Thursday, September 10, 2009

Birds "Transform" Themselves in Preparation for Migration



As fall approaches, millions of birds across North America prepare for their migration to warmer climes. Many species fly for thousands of miles, often without stopping.

At their baseline state, migratory birds are already equipped with evolutionary tools such as hollow bones and optical compasses and lungs that provide purer oxygen than is breathed by any mammal. But when dwindling sunlight triggers their migratory physiology, they undergo many more fascinating changes.

In just a few days, their food intake rises by multiple orders of magnitude — the equivalent of having a hamburger for lunch on Monday, and 100 hamburgers on Friday. Even seed-eaters switch to insect-heavy diets rich in energy-dense polyunsaturated fats.

The fat is packed on aerodynamically, tucked in the lower back and wherever else it won’t add much drag. Some species, such as warblers, which can weigh less than an ounce but fly 2,500 miles without resting, double their body weights in preparation for the voyage.

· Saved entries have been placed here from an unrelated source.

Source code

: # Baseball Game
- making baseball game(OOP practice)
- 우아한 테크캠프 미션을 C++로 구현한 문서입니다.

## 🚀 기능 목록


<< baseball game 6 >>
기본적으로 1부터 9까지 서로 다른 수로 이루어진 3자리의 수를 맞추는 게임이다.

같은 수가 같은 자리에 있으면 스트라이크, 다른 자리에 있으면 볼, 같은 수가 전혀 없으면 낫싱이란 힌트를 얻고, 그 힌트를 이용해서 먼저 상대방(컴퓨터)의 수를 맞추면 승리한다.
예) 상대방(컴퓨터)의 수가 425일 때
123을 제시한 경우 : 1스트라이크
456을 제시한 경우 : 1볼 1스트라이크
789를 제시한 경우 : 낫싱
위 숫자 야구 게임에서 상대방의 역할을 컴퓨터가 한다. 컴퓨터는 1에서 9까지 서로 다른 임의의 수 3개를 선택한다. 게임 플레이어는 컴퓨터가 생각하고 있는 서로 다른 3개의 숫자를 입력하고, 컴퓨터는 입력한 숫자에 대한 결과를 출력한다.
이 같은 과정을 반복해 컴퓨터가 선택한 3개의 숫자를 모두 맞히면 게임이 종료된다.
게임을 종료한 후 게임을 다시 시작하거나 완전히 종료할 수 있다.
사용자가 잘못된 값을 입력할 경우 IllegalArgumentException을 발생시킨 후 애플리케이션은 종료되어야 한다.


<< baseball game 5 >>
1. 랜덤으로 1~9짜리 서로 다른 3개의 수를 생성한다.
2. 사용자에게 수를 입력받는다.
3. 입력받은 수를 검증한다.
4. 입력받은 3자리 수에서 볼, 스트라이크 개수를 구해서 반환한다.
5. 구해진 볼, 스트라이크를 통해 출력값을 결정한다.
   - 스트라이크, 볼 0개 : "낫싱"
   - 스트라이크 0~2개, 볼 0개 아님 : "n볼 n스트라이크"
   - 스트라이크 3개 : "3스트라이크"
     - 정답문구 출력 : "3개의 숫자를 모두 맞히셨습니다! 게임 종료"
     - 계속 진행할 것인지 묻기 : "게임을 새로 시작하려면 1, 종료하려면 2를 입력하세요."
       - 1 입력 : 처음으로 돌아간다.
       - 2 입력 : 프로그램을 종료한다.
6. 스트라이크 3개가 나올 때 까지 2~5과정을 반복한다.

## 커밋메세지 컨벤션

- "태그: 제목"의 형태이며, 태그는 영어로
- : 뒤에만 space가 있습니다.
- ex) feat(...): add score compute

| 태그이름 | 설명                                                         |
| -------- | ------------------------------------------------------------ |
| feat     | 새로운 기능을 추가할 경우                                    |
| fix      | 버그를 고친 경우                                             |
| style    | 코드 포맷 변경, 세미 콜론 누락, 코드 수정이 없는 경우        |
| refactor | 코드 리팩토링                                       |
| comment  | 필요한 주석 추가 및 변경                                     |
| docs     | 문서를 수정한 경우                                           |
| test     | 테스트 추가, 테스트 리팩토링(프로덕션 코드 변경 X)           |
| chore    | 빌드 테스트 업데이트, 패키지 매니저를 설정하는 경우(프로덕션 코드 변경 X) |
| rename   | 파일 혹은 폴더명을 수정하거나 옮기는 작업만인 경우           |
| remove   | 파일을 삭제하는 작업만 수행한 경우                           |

In order to keep pace with the dietary influx, the birds’ digestive organs expand. Even the cells of their stomachs swell. But shortly before takeoff, with no more need for this extra bulk, their guts shrink back to size.

In the meantime, the birds’ pectoral muscles become thicker and denser. The pecs of the red knot, a shorebird that makes 2,000 mile-long migratory flights, swell by 40 percent.

Much of this added muscle mass will be burned for in-flight energy, but most of their fuel comes from fat. Unlike mammals, who fuel endurance exertion with protein and carbohydrates before switching — a transition felt as “hitting the wall” — birds start by burning fat, and use only the minimum of protein needed to keep their brains running. They never hit the wall.

To better turn fat to fuel, their bodies boost production of fat-metabolizing proteins. In sparrows, levels of the proteins double from their usual rates. To further feed their cells, extra oxygen-carrying hemoglobin protein is pumped into the blood, right up to the limit where it would be too thick to flow.

Some species do rest during migration, stopping for a few weeks before crossing some especially vast and barren expanse, such as the Sahara. Even in this brief time, red knots’ pectorals will shrink at first, and their legs and stomachs swell. When the birds are done eating and ready to fly again, the process will be reversed. Their hearts grow the whole time.